The cost of the project is now estimated to be $NZ 5.49bn ($US 3.39bn), a $NZ 1.07bn increase on the previous estimate of $NZ 4.42bn approved by the sponsors in May 2019.

CRL has also revised the project completion date, with construction of the stations and supporting rail infrastructure now expected to be completed by the Link Alliance by November 2025.

CRL chief executive, Dr Sean Sweeney, says the extra funding and additional time for completion is primarily due to the impact of the Covid-19 pandemic, including time lost for on-site work and knock-on effects on the supply chain, resourcing, materials, and labour costs.

The CRL is New Zealand’s largest ever transport infrastructure project and will transform the downtown Waitematā station (formerly Britomart) into a through station that will more than double rail capacity across Auckland. Two new stations, Te Waihorotiu and Karanga-a-Hape, are under construction while Mount Eden Station is being rebuilt and renamed as Maungawhau/Mount Eden.

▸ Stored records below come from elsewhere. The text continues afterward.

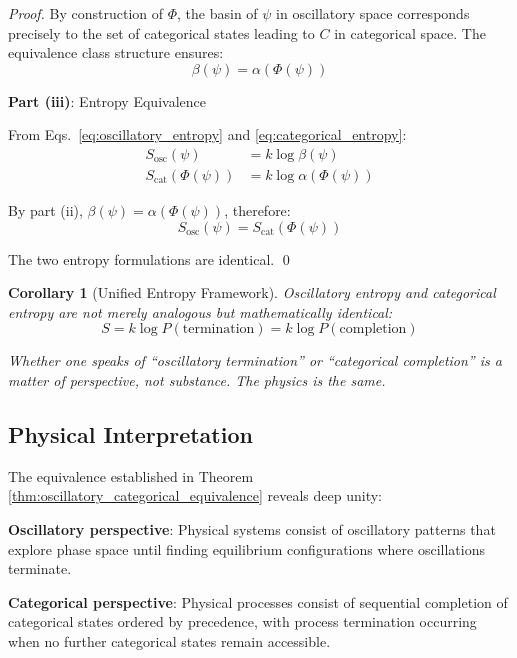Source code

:\documentclass[11pt]{article}
\newtheorem{corollary}[theorem]{Corollary}
\theoremstyle{remark}
\begin{document}
\begin{proof}
By construction of $\Phi$, the basin of $\psi$ in oscillatory space corresponds precisely to the set of categorical states leading to $C$ in categorical space. The equivalence class structure ensures:
\begin{equation}
\beta(\psi) = \alpha(\Phi(\psi))
\end{equation}

\textbf{Part (iii)}: Entropy Equivalence

From Eqs.~\eqref{eq:oscillatory_entropy} and \eqref{eq:categorical_entropy}:
\begin{align}
S_{\text{osc}}(\psi) &= k \log \beta(\psi) \\
S_{\text{cat}}(\Phi(\psi)) &= k \log \alpha(\Phi(\psi))
\end{align}

By part (ii), $\beta(\psi) = \alpha(\Phi(\psi))$, therefore:
\begin{equation}
S_{\text{osc}}(\psi) = S_{\text{cat}}(\Phi(\psi))
\end{equation}

The two entropy formulations are identical. \qed
\end{proof}

\begin{corollary}[Unified Entropy Framework]
\label{cor:unified_entropy}
Oscillatory entropy and categorical entropy are not merely analogous but mathematically identical:
\begin{equation}
S = k \log P(\text{termination}) = k \log P(\text{completion})
\end{equation}

Whether one speaks of ``oscillatory termination'' or ``categorical completion'' is a matter of perspective, not substance. The physics is the same.
\end{corollary}

\subsection{Physical Interpretation}

The equivalence established in Theorem \ref{thm:oscillatory_categorical_equivalence} reveals deep unity:

\textbf{Oscillatory perspective}: Physical systems consist of oscillatory patterns that explore phase space until finding equilibrium configurations where oscillations terminate.

\textbf{Categorical perspective}: Physical processes consist of sequential completion of categorical states ordered by precedence, with process termination occurring when no further categorical states remain accessible.
\end{document}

CRL says increasing costs and delays are a global problem for major infrastructure projects. In Australia, state governments have spent $A 34bn ($US 22.58bn) more than budgeted on projects including Sydney’s WestConnex, the West Gate Tunnel in Melbourne and Brisbane’s Cross River Rail. The extra amount spent on Australian major projects comparable to the CRL was 30% over budget on average, with the impact of the Covid-19 a significant contributory factor.

The cost increases and delays to large infrastructure projects like the CRL stem from a complex, interrelated series of factors broadly caused by the pandemic, including:

  • direct Covid impacts, such as loss of hours worked due to lockdowns, Covid restrictions and illness
  • labour costs, including construction sector wage inflation, longer employment periods due to Covid delays, and problems recruiting expert staff for upcoming phases in a highly competitive international construction market, and
  • materials costs, with 70% of all building products imported or relying in part on imported components, while shipping costs have increased by 785% between November 2019 and September 2021.

Inflation has hit construction harder than other sectors. New Zealand has the seventh highest rate of construction price inflation among countries belonging to the Organisation for Economic Co-operation and Development (OECD), and NZ Transport Association figures show an increase of nearly 20% in the cost of building supplies in the 18 months to the second quarter of 2022.

The cost of construction supplies needed for  the CRL project have increased by:

  • reinforced concrete floor slabs, 13.4%
  • D32mm rods, 13.8%
  • fibre cement sheets, 10%, and
  • steel cladding, 9.5%.

In addition, CRL says there are Covid impacts that are difficult to quantify but have had a material effect on the project, including negative productivity and lost opportunity costs due to lockdown and illness, ongoing labour constraints, supply chain disruption and resource scarcity.

CRL says it does not have full visibility of the financial and timescale impact of some of these factors but major variances over budgeted and actual spend levels demonstrate the significant impact of lost time and resourcing challenges resulting from the Covid-19 pandemic.

“People need to remember that in Auckland we endured two Level 4 lockdowns, a further 280 days of restricted working conditions and we lost 3.2 million hours through illness among staff, with 800-plus workers infected,” Sweeney says.

“The request for extra funding has not and will not delay continuing work on the project, which is progressing well. Together with our contractors Link Alliance, we have got through Covid and surmounted its impacts and are now well advanced in our work to build New Zealand’s first underground metro rail network.”

Following the end of the construction programme, CRL will hand over the completed infrastructure to national railway KiwiRail and local transport authority Auckland Transport, who will then carry out the additional work required to open the CRL to passengers.